Her father's house was one of the white boxes with green shutters. It enjoyed a dignified seclusion behind a plaster wall, which looked as if anyone might knock it down in very wantonness. The baby-boy had varied the monotony of his solitary sports by picking little bits out of it. There was a green door opening into this walled forecourt or garden, but the door was not fastened, so Ida pushed it open and went in. The baby-boy, now a sturdy vagabond of five years old, was digging an empty flower-bed. He caught sight of his sister, and galloped off into the house before she could take him in her arms, shouting, 'Maman, une dame--une dame! lady, lady, lady!' exercising his lungs upon both those languages which were familiar to his dawning intelligence.

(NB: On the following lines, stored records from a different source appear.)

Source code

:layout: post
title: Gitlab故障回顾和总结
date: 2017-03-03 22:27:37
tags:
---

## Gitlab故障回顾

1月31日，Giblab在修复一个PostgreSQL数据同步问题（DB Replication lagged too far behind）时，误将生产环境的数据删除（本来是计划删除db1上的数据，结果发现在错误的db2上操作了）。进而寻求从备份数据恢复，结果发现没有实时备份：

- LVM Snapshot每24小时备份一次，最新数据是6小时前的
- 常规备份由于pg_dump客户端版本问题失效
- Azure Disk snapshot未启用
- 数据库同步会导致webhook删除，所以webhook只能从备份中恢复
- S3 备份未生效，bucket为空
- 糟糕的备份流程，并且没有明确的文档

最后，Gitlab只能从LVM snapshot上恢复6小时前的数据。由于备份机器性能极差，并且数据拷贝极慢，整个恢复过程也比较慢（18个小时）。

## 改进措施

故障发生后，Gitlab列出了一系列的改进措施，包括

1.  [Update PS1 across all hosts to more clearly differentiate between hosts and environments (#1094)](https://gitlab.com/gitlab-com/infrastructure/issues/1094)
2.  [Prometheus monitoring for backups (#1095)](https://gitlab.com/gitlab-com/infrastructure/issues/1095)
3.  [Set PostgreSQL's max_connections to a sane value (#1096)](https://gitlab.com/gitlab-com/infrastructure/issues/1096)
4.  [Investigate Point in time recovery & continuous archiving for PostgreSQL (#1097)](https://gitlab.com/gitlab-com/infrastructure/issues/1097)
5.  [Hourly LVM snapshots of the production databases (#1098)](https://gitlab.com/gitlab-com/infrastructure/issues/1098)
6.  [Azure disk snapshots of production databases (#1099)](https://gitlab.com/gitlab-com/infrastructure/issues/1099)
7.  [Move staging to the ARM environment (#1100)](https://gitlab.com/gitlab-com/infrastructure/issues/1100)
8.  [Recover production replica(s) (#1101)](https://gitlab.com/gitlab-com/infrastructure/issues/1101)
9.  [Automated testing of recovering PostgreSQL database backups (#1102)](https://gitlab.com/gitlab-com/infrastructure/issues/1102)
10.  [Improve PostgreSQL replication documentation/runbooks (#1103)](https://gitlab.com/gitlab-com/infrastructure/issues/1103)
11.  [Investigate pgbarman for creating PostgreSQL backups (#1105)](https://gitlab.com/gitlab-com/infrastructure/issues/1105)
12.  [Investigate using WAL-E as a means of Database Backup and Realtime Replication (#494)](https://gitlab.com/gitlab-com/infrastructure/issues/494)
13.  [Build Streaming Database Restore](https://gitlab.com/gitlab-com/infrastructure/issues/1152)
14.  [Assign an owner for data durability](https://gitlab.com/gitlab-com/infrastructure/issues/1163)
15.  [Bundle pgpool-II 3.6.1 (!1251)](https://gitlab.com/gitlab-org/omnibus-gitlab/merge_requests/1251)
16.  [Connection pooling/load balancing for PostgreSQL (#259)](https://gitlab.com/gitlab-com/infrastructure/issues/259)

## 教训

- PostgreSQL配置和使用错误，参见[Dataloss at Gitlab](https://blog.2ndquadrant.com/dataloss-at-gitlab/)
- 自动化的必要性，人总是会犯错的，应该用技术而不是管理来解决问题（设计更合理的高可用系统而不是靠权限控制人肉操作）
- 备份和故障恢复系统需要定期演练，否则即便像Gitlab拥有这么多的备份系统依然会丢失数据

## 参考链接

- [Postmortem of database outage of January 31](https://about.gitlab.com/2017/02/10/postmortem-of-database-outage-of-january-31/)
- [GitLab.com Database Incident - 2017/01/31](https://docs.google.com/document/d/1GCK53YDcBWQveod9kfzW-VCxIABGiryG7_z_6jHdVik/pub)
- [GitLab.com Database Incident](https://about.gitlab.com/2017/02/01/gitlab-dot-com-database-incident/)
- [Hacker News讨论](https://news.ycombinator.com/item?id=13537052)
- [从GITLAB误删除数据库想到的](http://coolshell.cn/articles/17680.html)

His mother came out at his summons, a pretty, blue-eyed woman with an untidy gown and towzley hair, aged and faded a little since Ida had seen her.

'Oh, Ida,' she said, kissing her step-daughter heartily enough, despite her reproachful tone, 'how could you go on so! We have had such a letter from Miss Pew. Your father is awfully cut up. And we were expecting you all yesterday. He went to Dieppe to meet the afternoon boat. Where have you been since Tuesday?'

'I slept at the lock-house with a nice civil woman, who gave me a night's lodging,' said Ida, somewhat embarrassed by this question.

'But why not have come home at once, dear?' asked the step-mother mildly. She always felt herself a poor creature before her Juno-like daughter.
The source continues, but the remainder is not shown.